People like Stephens stand out because they have put principles ahead of partisan bias. Even before the rise of Trump, growing partisan bias and hatred of the opposition led many people to excuse behavior by their own party’s leaders that they would never tolerate from the opposing party. Many conservative Republicans are falling prey to such bias under Trump. But numerous liberal Democrats did the same under Obama, as when they tolerated or even supported his starting two wars without congressional authorization.

It is to some extent understandable if politicians trim their sails to whichever direction their party’s wind blows. After all, they want to stay in power and are afraid of being ostracized within their party. But intellectuals, activists, and ordinary voters often behave in much the same way, even though most have far less to fear in the way of tangible personal costs. Being a loyal member of Team Red or Team Blue is such an important part of many people’s identity that it often takes precedence over other, supposedly more fundamental principles.

Unlike Stephens, who is a longtime Republican, I can’t claim any special virtue in resisting this tendency. Because I was never a committed partisan in the first place, it isn’t psychologically difficult for me to oppose either the GOP or the Democrats on the many occasions when they do things that run counter to the principles I espouse. Things are much tougher for the many people who (often for understandable reasons) do see themselves as loyal Democrats or Republicans, or at least have a deep hostility to whichever party they oppose. In the latter case, “partyism” can lead them to avoid criticizing their own party, lest it give ammunition to the opposing one (which, by assumption, is much worse).

The good news is that we don’t have to behave this way. Even politicians sometimes rise above partisanship. For example, libertarian Republican Rep. Justin Amash stands out as a principled opponent of Trump, and Democratic Senator Tim Kaine was highly critical of the unconstitutional wars initiated by Obama.

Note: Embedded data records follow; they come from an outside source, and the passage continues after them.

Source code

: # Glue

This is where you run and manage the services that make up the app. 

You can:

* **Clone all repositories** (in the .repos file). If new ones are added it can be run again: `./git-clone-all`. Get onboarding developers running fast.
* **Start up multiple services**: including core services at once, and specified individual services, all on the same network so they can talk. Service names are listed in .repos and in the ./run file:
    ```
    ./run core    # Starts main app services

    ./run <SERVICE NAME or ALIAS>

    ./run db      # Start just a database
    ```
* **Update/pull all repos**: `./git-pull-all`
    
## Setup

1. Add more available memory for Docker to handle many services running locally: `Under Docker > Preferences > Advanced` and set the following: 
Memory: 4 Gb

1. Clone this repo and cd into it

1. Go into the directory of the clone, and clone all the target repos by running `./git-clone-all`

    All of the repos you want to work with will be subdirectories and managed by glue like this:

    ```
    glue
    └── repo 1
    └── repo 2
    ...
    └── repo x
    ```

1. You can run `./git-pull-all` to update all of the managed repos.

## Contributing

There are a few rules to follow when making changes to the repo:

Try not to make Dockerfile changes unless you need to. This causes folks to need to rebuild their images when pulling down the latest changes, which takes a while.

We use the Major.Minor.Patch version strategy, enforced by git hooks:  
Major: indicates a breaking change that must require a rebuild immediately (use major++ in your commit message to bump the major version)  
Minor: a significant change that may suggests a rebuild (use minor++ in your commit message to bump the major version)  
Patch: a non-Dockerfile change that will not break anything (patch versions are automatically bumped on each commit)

Those of us who aren’t politicians have even less excuse for indulging partisan bias. Before reflexively following the party leader wherever he wants to go, we should ask whether his course really is consistent with the principles we espouse. And before condemning dissenters from the party line as sellouts, we should consider the possibility that they are actually the ones staying true to their principles.

I am not optimistic that we will overcome the dangers of partisan bias anytime soon. Far from it. Even if we do, there are a lot of other ways in which voters and intellectuals’ political views are influenced by ignorance and illogic. But the beginning of wisdom is to at least recognize that we have a problem, and try to reduce it.